**ASSIGNED TASK**
Search the data for the string "full" and gather each line it is in.

(Saved entries)
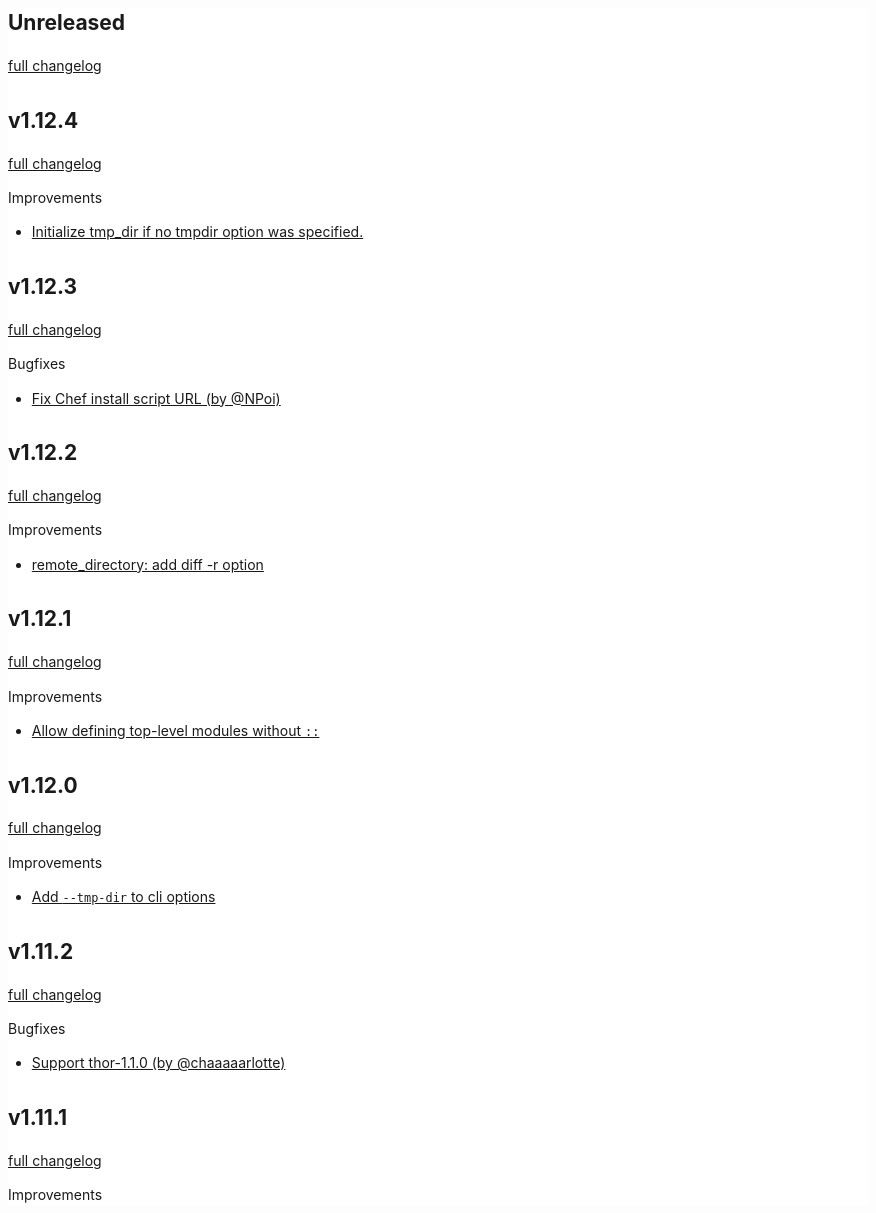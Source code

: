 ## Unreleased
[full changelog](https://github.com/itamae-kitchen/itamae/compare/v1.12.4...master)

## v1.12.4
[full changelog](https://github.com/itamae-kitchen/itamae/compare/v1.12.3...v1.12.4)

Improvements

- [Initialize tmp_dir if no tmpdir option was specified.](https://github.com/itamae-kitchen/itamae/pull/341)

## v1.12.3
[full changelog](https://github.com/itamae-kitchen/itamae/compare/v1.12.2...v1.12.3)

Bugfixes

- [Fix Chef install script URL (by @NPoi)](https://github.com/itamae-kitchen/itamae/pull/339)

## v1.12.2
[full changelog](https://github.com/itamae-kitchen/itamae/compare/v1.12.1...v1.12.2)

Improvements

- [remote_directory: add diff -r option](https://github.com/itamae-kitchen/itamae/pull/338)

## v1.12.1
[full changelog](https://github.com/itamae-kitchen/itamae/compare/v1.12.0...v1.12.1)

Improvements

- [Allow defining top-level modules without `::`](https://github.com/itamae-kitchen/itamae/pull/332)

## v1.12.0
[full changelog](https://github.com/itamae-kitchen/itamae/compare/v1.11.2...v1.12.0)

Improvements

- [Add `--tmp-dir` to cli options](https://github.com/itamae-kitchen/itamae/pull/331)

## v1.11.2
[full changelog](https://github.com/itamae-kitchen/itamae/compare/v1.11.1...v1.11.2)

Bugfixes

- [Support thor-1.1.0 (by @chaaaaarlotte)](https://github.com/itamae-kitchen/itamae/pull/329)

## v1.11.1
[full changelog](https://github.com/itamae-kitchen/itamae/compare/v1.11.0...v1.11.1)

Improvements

* * *

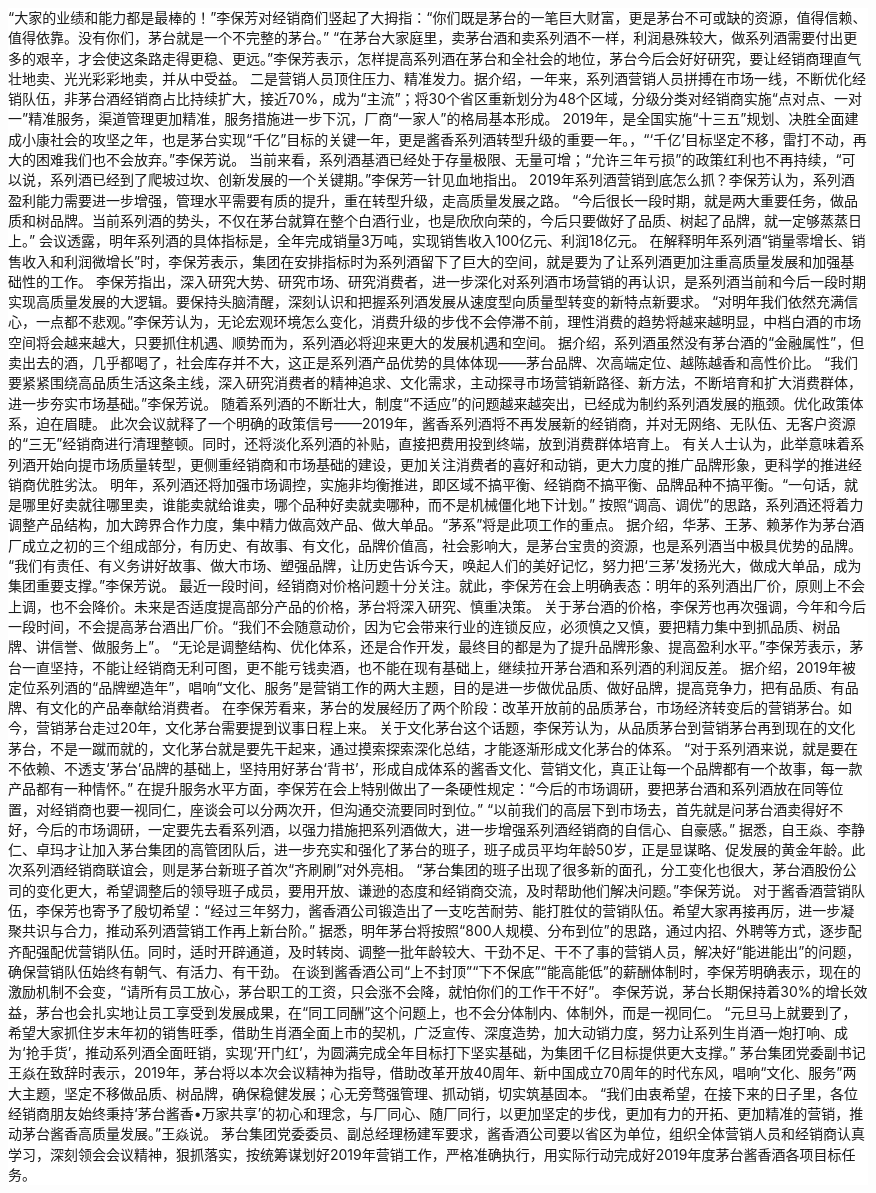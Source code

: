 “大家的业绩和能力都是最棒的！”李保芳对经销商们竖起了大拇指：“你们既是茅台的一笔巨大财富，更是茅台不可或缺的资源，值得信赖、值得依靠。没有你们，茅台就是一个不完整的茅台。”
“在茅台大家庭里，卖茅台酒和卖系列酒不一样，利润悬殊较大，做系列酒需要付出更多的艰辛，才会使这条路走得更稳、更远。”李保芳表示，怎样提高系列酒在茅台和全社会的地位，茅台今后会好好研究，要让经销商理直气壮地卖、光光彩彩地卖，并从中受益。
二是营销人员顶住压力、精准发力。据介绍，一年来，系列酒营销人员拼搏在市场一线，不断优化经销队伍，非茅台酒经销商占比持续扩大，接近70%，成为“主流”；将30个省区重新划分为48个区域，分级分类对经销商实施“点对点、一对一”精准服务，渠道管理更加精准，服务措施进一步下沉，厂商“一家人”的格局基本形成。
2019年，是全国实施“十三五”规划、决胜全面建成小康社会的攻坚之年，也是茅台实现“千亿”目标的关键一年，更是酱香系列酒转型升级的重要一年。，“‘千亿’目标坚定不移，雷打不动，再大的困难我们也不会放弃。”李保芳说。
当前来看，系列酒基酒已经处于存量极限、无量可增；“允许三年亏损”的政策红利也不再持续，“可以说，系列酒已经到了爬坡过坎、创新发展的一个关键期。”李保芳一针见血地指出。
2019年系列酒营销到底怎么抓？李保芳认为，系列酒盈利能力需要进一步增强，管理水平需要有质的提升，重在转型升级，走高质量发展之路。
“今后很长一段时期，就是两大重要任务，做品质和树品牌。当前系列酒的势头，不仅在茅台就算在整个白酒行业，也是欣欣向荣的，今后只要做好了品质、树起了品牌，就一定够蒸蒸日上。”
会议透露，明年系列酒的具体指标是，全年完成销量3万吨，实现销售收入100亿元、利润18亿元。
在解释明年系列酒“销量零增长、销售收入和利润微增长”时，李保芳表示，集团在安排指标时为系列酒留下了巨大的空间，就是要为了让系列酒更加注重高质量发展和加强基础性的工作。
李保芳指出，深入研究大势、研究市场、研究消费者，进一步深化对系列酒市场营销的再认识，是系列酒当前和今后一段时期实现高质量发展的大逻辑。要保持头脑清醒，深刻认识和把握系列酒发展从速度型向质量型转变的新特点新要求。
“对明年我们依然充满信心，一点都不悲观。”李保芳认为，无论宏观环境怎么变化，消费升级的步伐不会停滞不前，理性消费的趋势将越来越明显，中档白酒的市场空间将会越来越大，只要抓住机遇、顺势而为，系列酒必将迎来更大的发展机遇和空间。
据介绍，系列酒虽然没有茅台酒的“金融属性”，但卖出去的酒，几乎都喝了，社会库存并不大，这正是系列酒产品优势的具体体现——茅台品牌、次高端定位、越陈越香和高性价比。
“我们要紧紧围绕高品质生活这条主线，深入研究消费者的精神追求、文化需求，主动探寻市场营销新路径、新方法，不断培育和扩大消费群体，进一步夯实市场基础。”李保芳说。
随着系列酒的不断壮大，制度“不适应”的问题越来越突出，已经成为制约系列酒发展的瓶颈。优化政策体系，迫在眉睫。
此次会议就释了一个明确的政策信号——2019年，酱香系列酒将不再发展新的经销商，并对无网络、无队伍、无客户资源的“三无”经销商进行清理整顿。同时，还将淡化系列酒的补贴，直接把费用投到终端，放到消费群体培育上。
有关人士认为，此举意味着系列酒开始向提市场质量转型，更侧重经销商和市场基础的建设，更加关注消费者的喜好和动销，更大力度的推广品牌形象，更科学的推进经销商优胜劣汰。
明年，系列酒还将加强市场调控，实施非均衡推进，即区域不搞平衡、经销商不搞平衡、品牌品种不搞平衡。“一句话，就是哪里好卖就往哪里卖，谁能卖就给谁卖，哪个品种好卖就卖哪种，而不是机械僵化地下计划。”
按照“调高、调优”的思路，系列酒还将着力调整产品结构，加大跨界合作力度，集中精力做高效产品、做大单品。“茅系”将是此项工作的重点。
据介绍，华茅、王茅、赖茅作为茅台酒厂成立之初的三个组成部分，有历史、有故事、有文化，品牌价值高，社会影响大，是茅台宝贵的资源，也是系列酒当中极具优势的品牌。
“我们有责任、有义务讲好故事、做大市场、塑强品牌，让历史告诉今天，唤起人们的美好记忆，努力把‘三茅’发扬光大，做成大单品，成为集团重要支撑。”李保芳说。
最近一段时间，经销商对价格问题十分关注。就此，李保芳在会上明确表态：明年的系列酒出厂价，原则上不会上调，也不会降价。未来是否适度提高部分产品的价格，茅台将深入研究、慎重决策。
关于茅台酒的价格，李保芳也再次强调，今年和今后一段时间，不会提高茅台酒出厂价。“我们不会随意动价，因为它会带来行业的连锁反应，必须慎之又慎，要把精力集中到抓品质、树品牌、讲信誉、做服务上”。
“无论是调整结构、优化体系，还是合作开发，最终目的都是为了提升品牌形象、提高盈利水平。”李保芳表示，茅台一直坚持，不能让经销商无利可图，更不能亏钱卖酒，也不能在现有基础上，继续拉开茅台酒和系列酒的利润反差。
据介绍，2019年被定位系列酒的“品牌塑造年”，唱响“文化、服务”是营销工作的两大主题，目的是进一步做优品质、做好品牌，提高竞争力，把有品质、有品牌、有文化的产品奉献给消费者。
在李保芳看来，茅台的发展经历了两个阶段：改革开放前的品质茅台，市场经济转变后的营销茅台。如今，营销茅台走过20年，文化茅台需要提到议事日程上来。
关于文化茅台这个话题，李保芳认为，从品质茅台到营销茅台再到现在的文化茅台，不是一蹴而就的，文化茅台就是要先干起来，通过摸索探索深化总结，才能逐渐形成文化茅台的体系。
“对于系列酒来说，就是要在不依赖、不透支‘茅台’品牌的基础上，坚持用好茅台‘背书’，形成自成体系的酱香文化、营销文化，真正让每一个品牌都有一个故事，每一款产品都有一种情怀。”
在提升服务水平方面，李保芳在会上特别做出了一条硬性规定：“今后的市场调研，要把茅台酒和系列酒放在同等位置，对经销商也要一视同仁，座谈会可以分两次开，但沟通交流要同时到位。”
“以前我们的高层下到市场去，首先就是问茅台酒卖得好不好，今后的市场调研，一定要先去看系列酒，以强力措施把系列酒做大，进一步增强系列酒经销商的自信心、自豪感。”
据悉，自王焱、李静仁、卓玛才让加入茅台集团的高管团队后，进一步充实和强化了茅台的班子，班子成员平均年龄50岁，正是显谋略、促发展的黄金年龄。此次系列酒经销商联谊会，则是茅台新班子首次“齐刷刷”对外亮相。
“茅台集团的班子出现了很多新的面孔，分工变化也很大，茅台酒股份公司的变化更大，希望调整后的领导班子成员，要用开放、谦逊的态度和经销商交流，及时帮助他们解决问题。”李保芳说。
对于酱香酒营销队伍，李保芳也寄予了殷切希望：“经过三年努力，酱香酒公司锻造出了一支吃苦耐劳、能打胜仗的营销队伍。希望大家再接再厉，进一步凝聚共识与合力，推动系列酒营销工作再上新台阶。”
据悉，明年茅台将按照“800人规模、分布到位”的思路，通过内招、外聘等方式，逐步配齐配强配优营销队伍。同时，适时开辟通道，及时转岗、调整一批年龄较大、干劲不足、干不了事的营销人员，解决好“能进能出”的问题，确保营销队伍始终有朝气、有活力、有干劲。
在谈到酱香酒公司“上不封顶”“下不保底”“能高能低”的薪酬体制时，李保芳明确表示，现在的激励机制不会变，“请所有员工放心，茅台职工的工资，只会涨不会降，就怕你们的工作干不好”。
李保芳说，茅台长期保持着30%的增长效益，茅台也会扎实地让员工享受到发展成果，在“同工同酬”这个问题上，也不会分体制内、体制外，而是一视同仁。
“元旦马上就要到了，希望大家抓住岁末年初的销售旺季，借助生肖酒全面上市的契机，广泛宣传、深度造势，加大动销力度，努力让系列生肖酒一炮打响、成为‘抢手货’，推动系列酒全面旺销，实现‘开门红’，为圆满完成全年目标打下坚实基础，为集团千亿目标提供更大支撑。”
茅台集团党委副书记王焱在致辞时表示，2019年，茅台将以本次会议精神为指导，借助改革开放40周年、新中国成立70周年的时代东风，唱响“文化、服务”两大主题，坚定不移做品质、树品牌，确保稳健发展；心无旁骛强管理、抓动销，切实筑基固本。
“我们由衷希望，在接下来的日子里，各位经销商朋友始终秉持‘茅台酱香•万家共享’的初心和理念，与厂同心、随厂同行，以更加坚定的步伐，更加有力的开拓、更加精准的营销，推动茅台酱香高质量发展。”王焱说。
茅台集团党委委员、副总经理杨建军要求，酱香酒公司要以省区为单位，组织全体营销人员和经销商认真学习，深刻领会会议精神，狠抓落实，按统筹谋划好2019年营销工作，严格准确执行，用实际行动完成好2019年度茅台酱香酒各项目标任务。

**SOLUTION FOR THIS TASK**
[full changelog](https://github.com/itamae-kitchen/itamae/compare/v1.12.4...master)
[full changelog](https://github.com/itamae-kitchen/itamae/compare/v1.12.3...v1.12.4)
[full changelog](https://github.com/itamae-kitchen/itamae/compare/v1.12.2...v1.12.3)
[full changelog](https://github.com/itamae-kitchen/itamae/compare/v1.12.1...v1.12.2)
[full changelog](https://github.com/itamae-kitchen/itamae/compare/v1.12.0...v1.12.1)
[full changelog](https://github.com/itamae-kitchen/itamae/compare/v1.11.2...v1.12.0)
[full changelog](https://github.com/itamae-kitchen/itamae/compare/v1.11.1...v1.11.2)
[full changelog](https://github.com/itamae-kitchen/itamae/compare/v1.11.0...v1.11.1)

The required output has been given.